Muhammed b. Sirin anlatıyor: Bir adam Ömer b. Hattab'a gelerek:

 

«— Arkadaşımla ben atlarımızı koşturduk. Dar bir yolun girişindeki gedikte bir ceylan vurduk. îkimiz de ihramlı idik. Bu durumda bizim ne yapmamızı emredersin?» dedi. Ömer (r.a.) yanındaki bir adama:

 

«— Gel, beraber karar verelim!» dedi. Adamın fidye olarak bir keçi vermesini kararlaştırdılar. Adam dönüp giderken: «Bu da güya Mu'minlerin emin! Daha bir ceylan hakkında bile hüküm veremiyor da başkasını çağırıyor!» diye söyleniyordu. Ömer (r.a.) sözlerini işitti, onu çağırıp:

 

«— Maide suresini okuyor musun?» diye sordu.
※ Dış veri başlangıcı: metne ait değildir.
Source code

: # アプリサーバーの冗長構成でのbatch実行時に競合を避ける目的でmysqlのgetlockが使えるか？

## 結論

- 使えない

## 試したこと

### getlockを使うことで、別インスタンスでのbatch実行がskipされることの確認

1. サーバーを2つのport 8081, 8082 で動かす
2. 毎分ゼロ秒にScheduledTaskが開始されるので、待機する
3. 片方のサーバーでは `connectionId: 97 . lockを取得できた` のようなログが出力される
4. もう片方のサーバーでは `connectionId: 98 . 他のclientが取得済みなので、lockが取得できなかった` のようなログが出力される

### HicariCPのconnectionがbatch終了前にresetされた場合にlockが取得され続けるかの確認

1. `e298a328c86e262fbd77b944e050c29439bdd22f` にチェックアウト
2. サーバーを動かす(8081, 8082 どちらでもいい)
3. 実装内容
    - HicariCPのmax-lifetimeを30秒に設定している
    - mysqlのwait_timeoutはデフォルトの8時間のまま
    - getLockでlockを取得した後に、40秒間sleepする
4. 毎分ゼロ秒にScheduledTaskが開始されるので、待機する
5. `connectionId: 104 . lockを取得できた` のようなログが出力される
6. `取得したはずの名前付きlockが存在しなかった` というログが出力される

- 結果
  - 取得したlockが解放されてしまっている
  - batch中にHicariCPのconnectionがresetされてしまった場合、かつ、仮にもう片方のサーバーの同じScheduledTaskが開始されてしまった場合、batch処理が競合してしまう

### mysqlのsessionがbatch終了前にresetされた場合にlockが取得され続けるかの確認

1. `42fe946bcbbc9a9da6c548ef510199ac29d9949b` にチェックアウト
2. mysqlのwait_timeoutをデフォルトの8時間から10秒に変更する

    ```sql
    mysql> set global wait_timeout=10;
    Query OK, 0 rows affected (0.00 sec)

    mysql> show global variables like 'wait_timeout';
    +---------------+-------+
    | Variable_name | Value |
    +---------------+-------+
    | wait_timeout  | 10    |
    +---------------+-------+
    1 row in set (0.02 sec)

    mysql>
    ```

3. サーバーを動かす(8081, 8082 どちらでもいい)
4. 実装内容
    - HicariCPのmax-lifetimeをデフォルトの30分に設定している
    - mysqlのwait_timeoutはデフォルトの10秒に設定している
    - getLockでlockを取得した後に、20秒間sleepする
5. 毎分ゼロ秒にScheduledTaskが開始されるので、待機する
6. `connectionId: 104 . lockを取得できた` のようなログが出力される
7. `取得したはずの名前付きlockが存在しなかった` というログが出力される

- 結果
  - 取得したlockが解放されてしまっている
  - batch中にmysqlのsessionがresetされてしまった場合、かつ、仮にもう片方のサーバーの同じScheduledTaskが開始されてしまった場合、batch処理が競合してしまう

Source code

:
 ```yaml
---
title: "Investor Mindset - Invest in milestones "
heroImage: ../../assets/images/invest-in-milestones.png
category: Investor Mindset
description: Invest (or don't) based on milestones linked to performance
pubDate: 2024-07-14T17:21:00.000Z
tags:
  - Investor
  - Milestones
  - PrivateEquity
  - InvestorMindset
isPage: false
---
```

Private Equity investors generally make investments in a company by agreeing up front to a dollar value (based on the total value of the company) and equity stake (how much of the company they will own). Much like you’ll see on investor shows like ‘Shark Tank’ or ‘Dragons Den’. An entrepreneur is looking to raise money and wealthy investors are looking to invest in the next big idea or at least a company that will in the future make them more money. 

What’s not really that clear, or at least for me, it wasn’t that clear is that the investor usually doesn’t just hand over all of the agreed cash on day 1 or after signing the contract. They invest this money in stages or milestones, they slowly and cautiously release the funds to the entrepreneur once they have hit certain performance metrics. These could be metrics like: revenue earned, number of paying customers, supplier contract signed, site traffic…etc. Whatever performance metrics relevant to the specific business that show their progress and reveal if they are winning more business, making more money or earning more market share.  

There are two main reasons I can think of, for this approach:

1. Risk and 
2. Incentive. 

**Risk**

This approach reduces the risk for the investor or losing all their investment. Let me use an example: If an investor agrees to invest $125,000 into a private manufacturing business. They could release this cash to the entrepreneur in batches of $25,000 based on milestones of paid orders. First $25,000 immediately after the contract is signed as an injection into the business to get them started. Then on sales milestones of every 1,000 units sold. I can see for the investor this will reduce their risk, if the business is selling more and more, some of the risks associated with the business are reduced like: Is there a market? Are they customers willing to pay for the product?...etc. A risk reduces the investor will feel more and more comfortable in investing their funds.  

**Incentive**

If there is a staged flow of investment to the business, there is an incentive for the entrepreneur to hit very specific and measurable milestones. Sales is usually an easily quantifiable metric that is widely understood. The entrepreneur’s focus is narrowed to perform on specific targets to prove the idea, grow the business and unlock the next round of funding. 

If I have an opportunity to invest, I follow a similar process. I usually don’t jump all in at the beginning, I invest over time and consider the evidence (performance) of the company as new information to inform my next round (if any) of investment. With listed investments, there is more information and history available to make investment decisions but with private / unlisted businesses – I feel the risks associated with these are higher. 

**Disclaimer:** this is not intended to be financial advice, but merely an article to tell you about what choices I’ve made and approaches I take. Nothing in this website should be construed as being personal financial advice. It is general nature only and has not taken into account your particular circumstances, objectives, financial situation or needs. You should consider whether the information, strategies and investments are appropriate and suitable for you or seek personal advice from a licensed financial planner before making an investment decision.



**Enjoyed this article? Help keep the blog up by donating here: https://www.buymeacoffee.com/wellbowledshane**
Adam: «— Hayır!» deyince: .

 

#«— Benimle beraber karar veren adamı tanıyor musun?» dedi. Adam yine:

 

«— Hayır!» cevabını verdi. Bunun üzerine Hz. Ömer:

 

«— Eğer Maide suresini okumuş olsaydın seni iyice döverdim» dedi, sonra da Allah Teala kitabında: «Sizden iki adil kimse Kabe'ye gidecek kurbanlık konusunda karar verir» [Maide 95] buyuruyor. Bu da Abdurrahman b. Avf tır, diyerek sözlerini tamamladı.